| Regie | Vadim Glowna |
| Kinostart | 02.11.2006 |
Ulrich Seidler ist enttäuscht. Es ist "ja gerade das psychologisch Unergründliche, das dem Roman die Spannung gibt. Im Film bleibt ein an Alter und Einsamkeit leidender Mann übrig. Für Spannung soll ersatzweise eine aufgeputzte Thrillerebene sorgen, die im Roman lediglich angedeutet wird und ins Leere, Unkonkrete führt. Hier setzt der Film auf Krimi-Realismus und lässt hinter dem rätselhaften Arrangement eine profane Geldbeschaffungsgaunerei vermuten."

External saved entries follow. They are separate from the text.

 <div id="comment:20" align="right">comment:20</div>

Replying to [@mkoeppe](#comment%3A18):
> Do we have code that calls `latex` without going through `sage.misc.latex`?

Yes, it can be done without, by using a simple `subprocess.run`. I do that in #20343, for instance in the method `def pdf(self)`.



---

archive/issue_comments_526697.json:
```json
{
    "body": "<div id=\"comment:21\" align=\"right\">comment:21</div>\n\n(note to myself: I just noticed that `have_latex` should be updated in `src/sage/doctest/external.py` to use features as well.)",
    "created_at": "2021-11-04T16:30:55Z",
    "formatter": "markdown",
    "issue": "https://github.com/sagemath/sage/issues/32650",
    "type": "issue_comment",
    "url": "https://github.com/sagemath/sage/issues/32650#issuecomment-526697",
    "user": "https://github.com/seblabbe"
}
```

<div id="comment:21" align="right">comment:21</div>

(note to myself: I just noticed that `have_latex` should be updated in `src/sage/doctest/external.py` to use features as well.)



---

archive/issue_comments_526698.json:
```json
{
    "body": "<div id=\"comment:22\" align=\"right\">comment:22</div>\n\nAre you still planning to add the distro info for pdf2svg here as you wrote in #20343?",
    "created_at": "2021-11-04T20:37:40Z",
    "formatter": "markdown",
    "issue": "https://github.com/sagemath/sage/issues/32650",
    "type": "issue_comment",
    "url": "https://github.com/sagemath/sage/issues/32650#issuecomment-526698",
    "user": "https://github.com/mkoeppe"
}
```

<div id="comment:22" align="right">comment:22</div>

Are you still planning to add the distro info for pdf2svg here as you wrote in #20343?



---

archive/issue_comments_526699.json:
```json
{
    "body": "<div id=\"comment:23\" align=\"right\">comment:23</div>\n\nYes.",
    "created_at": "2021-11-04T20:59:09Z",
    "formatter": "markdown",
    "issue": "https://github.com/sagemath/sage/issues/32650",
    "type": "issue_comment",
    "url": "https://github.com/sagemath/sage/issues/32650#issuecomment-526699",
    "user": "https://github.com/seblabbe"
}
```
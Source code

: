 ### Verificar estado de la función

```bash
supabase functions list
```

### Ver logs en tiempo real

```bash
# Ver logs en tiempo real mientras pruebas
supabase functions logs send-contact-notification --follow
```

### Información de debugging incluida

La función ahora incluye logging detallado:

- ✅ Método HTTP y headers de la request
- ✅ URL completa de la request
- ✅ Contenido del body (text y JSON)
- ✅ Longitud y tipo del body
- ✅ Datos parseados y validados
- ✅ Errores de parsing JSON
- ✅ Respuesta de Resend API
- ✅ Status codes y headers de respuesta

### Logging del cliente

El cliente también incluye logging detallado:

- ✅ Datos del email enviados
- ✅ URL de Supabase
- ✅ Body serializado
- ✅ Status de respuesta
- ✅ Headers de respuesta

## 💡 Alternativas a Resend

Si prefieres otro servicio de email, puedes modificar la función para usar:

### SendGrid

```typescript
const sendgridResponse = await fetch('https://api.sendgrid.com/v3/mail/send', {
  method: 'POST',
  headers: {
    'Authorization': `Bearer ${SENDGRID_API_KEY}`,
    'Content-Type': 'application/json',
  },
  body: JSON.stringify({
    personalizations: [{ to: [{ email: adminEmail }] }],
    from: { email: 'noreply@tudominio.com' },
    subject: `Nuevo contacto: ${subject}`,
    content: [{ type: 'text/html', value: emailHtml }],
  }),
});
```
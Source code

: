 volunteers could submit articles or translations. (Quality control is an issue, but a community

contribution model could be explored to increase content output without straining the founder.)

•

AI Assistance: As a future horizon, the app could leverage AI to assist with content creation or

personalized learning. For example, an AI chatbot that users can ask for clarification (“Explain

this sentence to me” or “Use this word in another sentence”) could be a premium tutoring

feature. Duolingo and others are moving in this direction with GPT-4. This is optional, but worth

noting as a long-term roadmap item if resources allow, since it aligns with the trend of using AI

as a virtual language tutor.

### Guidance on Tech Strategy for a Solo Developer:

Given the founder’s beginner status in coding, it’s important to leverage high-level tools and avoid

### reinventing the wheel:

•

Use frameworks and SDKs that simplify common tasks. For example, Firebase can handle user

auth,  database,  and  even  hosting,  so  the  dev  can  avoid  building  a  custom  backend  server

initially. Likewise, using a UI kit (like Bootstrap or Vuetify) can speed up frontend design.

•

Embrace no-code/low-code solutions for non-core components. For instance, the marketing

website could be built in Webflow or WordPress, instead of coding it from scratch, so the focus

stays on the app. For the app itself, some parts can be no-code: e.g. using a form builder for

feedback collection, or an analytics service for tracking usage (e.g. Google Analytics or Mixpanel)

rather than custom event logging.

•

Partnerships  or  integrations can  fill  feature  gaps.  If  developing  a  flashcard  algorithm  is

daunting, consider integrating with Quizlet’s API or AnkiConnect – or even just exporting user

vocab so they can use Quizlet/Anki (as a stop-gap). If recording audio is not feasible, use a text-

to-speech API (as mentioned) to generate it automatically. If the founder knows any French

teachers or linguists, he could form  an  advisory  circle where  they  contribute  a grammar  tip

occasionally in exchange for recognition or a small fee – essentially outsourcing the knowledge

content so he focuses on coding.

Eine Art Meditation sah Ulrich Kriest. "Die schwerblütig-philosophischen Reflexionen über Tod und Vergänglichkeit, über Erinnerung und Erotik werden immer wieder in den Off-Ton verlegt, weshalb das theaterhafte Agieren der Figuren häufig kontingent erscheint. Vom ersten Moment, vom ersten Ton der getragenen, jazzigen Filmmusik an senkt sich ein bleischwerer Vorhang aus Trauer, Einsamkeit und permanenter Reflexion auf die mitunter traumhaften Bilder, die letztlich in Gustave Courbets "Die Mitte der Welt" ihren symbolhaften Fluchtpunkt finden. Das Szenario, das der Film entwirft, ist morbid, nicht frivol."